Dataset content>
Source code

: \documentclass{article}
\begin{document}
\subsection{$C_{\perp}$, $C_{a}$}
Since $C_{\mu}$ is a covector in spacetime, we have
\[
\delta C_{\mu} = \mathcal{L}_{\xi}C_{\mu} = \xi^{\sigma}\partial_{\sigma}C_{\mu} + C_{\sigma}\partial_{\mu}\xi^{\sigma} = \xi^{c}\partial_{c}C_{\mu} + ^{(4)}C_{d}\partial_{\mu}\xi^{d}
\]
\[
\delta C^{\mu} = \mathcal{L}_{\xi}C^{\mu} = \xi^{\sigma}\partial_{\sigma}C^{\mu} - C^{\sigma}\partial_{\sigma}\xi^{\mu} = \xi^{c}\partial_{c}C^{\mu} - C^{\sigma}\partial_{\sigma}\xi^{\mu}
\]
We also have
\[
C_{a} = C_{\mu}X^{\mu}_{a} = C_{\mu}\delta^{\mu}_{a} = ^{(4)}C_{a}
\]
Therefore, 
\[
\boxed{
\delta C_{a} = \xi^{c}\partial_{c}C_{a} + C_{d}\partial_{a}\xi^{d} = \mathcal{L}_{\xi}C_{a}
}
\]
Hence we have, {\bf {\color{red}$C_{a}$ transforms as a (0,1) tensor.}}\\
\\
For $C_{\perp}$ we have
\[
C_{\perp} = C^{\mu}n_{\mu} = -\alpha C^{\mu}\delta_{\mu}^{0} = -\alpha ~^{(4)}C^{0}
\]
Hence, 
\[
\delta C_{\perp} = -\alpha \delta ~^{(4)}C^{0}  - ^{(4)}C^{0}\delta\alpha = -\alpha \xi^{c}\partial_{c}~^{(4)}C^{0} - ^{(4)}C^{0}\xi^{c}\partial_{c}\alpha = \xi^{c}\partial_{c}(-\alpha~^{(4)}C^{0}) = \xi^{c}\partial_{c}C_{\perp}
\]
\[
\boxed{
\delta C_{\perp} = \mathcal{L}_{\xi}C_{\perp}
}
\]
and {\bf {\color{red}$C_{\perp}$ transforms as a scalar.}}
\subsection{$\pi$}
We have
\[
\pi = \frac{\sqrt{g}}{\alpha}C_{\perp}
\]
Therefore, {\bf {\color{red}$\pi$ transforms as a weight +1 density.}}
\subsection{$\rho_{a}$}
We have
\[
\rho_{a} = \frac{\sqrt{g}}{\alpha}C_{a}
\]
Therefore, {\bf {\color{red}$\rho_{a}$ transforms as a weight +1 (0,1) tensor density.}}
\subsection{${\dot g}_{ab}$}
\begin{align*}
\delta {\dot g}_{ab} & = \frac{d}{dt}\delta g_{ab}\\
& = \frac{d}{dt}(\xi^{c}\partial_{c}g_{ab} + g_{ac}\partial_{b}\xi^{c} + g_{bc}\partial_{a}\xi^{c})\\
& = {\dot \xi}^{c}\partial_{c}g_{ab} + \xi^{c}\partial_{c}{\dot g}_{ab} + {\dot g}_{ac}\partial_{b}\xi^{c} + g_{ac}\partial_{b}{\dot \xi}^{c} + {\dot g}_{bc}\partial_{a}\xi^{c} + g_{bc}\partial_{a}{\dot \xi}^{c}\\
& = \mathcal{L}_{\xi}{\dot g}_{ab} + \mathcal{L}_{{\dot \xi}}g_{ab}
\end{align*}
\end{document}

Task details> Reproduce the entries in full, exactly as written.

Your response>
Source code

: \documentclass{article}
\begin{document}
\subsection{$C_{\perp}$, $C_{a}$}
Since $C_{\mu}$ is a covector in spacetime, we have
\[
\delta C_{\mu} = \mathcal{L}_{\xi}C_{\mu} = \xi^{\sigma}\partial_{\sigma}C_{\mu} + C_{\sigma}\partial_{\mu}\xi^{\sigma} = \xi^{c}\partial_{c}C_{\mu} + ^{(4)}C_{d}\partial_{\mu}\xi^{d}
\]
\[
\delta C^{\mu} = \mathcal{L}_{\xi}C^{\mu} = \xi^{\sigma}\partial_{\sigma}C^{\mu} - C^{\sigma}\partial_{\sigma}\xi^{\mu} = \xi^{c}\partial_{c}C^{\mu} - C^{\sigma}\partial_{\sigma}\xi^{\mu}
\]
We also have
\[
C_{a} = C_{\mu}X^{\mu}_{a} = C_{\mu}\delta^{\mu}_{a} = ^{(4)}C_{a}
\]
Therefore, 
\[
\boxed{
\delta C_{a} = \xi^{c}\partial_{c}C_{a} + C_{d}\partial_{a}\xi^{d} = \mathcal{L}_{\xi}C_{a}
}
\]
Hence we have, {\bf {\color{red}$C_{a}$ transforms as a (0,1) tensor.}}\\
\\
For $C_{\perp}$ we have
\[
C_{\perp} = C^{\mu}n_{\mu} = -\alpha C^{\mu}\delta_{\mu}^{0} = -\alpha ~^{(4)}C^{0}
\]
Hence, 
\[
\delta C_{\perp} = -\alpha \delta ~^{(4)}C^{0}  - ^{(4)}C^{0}\delta\alpha = -\alpha \xi^{c}\partial_{c}~^{(4)}C^{0} - ^{(4)}C^{0}\xi^{c}\partial_{c}\alpha = \xi^{c}\partial_{c}(-\alpha~^{(4)}C^{0}) = \xi^{c}\partial_{c}C_{\perp}
\]
\[
\boxed{
\delta C_{\perp} = \mathcal{L}_{\xi}C_{\perp}
}
\]
and {\bf {\color{red}$C_{\perp}$ transforms as a scalar.}}
\subsection{$\pi$}
We have
\[
\pi = \frac{\sqrt{g}}{\alpha}C_{\perp}
\]
Therefore, {\bf {\color{red}$\pi$ transforms as a weight +1 density.}}
\subsection{$\rho_{a}$}
We have
\[
\rho_{a} = \frac{\sqrt{g}}{\alpha}C_{a}
\]
Therefore, {\bf {\color{red}$\rho_{a}$ transforms as a weight +1 (0,1) tensor density.}}
\subsection{${\dot g}_{ab}$}
\begin{align*}
\delta {\dot g}_{ab} & = \frac{d}{dt}\delta g_{ab}\\
& = \frac{d}{dt}(\xi^{c}\partial_{c}g_{ab} + g_{ac}\partial_{b}\xi^{c} + g_{bc}\partial_{a}\xi^{c})\\
& = {\dot \xi}^{c}\partial_{c}g_{ab} + \xi^{c}\partial_{c}{\dot g}_{ab} + {\dot g}_{ac}\partial_{b}\xi^{c} + g_{ac}\partial_{b}{\dot \xi}^{c} + {\dot g}_{bc}\partial_{a}\xi^{c} + g_{bc}\partial_{a}{\dot \xi}^{c}\\
& = \mathcal{L}_{\xi}{\dot g}_{ab} + \mathcal{L}_{{\dot \xi}}g_{ab}
\end{align*}
\end{document}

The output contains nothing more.